Com os sindicatos implodidos ou, no mínimo enfraquecidos, o Projeto de Lei n. 4.193/12, que prevê a prevalência do negociado sobre o legislado, possibilitará maior redução de direitos sociais. Por sua vez, o Projeto de Lei n. 427/2015 pretende sacramentar a validade de acordos extrajudiciais individuais entre empregados e empregados, ao modo dos fraudulentos tribunais arbitrais tão combatidos pelo Ministério Público do Trabalho.

Do mesmo modo, pretende-se faturar os prejuízos para a sociedade por meio da Proposta de Emenda Constitucional n. 241, que prevê o congelamento dos gastos sociais por 20 anos será altamente prejudicial aos servidores públicos e a todos aqueles, com a proibição da criação de novos cargos e realização de novos concursos, reestruturações de carreiras.
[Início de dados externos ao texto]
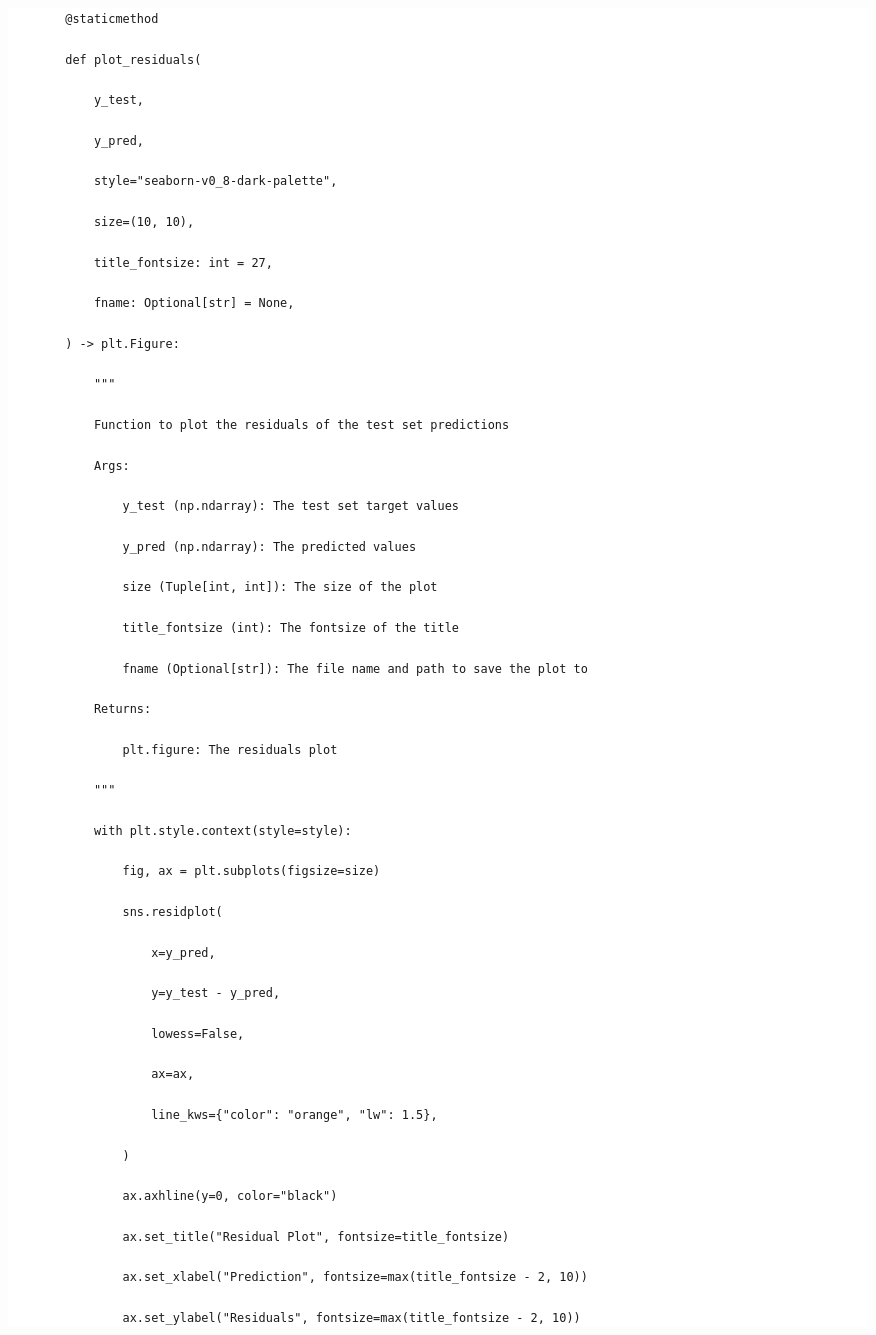             @staticmethod

            def plot_residuals(

                y_test,

                y_pred,

                style="seaborn-v0_8-dark-palette",

                size=(10, 10),

                title_fontsize: int = 27,

                fname: Optional[str] = None,

            ) -> plt.Figure:

                """

                Function to plot the residuals of the test set predictions

                Args:

                    y_test (np.ndarray): The test set target values

                    y_pred (np.ndarray): The predicted values

                    size (Tuple[int, int]): The size of the plot

                    title_fontsize (int): The fontsize of the title

                    fname (Optional[str]): The file name and path to save the plot to

                Returns:

                    plt.figure: The residuals plot

                """

                with plt.style.context(style=style):

                    fig, ax = plt.subplots(figsize=size)

                    sns.residplot(

                        x=y_pred,

                        y=y_test - y_pred,

                        lowess=False,

                        ax=ax,

                        line_kws={"color": "orange", "lw": 1.5},

                    )

                    ax.axhline(y=0, color="black")

                    ax.set_title("Residual Plot", fontsize=title_fontsize)

                    ax.set_xlabel("Prediction", fontsize=max(title_fontsize - 2, 10))

                    ax.set_ylabel("Residuals", fontsize=max(title_fontsize - 2, 10))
A indústria da confecção é exemplo atual do desejo do retorno da escravidão no Brasil, pouco mais de 100 anos após a sua “abolição formal”, já que constantemente utiliza ilegalmente mão de obra escrava em suas cadeias produtivas. A escravidão já é um fato. Querem formalizá-la juridicamente.

A cereja do bolo do sadismo das classes empresariais e da direita escravizante será a alteração da lei previdenciária em prejuízo dos trabalhadores e demais beneficiários. De um lado, a extinção do emprego; do outro, o aumento da idade para a aposentadoria. Na prática, a impossibilidade de se aposentar e a escravidão perpétua. Como demonstram os próprios dados oficiais, a Previdência Social não é deficitária, mas superavitária, se não o fosse, os banqueiros não estariam interessados na sua privatização, com já vem ocorrendo indiretamente, por meio dos planos de previdência complementar, tão lucrativos para os bancos.

Cada direito trabalhista foi fruto de muita luta, suor e sangue, por meio a ação coletiva dos trabalhadores. A manutenção deles exigirá, como sempre exigiu, muita união e consciência de classe.